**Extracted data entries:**
== Segment start ==

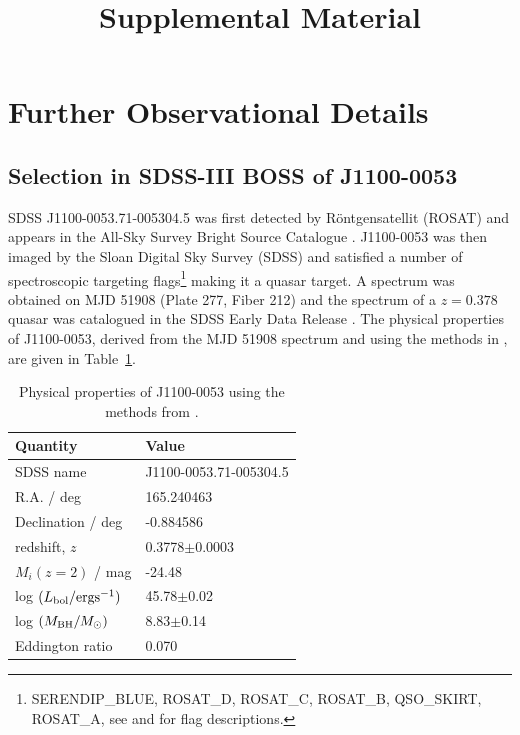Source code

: \documentclass[11pt,a4paper]{article}
\begin{document}
   \title{Supplemental Material}
\maketitle

\section*{Further Observational Details}

\subsection*{Selection in SDSS-III BOSS of J1100-0053}
SDSS J1100-0053.71-005304.5 was first detected by R\"{o}ntgensatellit (ROSAT) and appears in the All-Sky Survey Bright Source Catalogue \citep[RASS-BSC; ][]{Appenzeller1998, Voges1999}.  J1100-0053 was then imaged by the Sloan Digital Sky Survey (SDSS) and satisfied a number of spectroscopic targeting flags\footnote{SERENDIP\_BLUE, ROSAT\_D, ROSAT\_C, ROSAT\_B, QSO\_SKIRT, ROSAT\_A, see \citet{EDR} and \citet{Richards2002} for flag descriptions.}  making it a quasar target. A spectrum was obtained  on MJD 51908 (Plate 277, Fiber 212) and the spectrum of a $z=0.378$ quasar was catalogued in the SDSS Early Data Release \citep{Stoughton2002, Schneider2002}. The physical properties of J1100-0053, derived from the MJD 51908 spectrum and using the methods in \citet{Shen2011}, are given in Table~\ref{tab:Shen_props}.

\begin{table}[]
    \centering
    \begin{tabular}{l l }
      \hline \hline 
      Quantity                                         &  Value \\
      \hline 
      SDSS name                                     &   J1100-0053.71-005304.5 \\
      R.A. / deg                &  165.240463 \\
      Declination / deg    &   -0.884586 \\ 
      redshift, $z$                                    &   0.3778$\pm$0.0003  \\
      $M_{i}(z=2)$  / mag                          &   -24.48  \\
      log $(L_{\rm bol} / {\rm erg s}^{-1}) $  &  45.78$\pm$0.02 \\
      log $(M_{\rm BH} / M_{\odot})  $           &  8.83$\pm$0.14 \\
      Eddington ratio                                &        0.070 \\
      \hline \hline 
    \end{tabular}
    \caption{Physical properties of J1100-0053 using the methods from 
      \citet{Shen2011}.} 
    \label{tab:Shen_props}
\end{table}
\end{document}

== Segment end ==

**DIRECTIONS FOR THIS TASK:** Going through the entries above, show each line that contains "methods".

**YOUR RESPONSE:**
SDSS J1100-0053.71-005304.5 was first detected by R\"{o}ntgensatellit (ROSAT) and appears in the All-Sky Survey Bright Source Catalogue \citep[RASS-BSC; ][]{Appenzeller1998, Voges1999}.  J1100-0053 was then imaged by the Sloan Digital Sky Survey (SDSS) and satisfied a number of spectroscopic targeting flags\footnote{SERENDIP\_BLUE, ROSAT\_D, ROSAT\_C, ROSAT\_B, QSO\_SKIRT, ROSAT\_A, see \citet{EDR} and \citet{Richards2002} for flag descriptions.}  making it a quasar target. A spectrum was obtained  on MJD 51908 (Plate 277, Fiber 212) and the spectrum of a $z=0.378$ quasar was catalogued in the SDSS Early Data Release \citep{Stoughton2002, Schneider2002}. The physical properties of J1100-0053, derived from the MJD 51908 spectrum and using the methods in \citet{Shen2011}, are given in Table~\ref{tab:Shen_props}.
    \caption{Physical properties of J1100-0053 using the methods from 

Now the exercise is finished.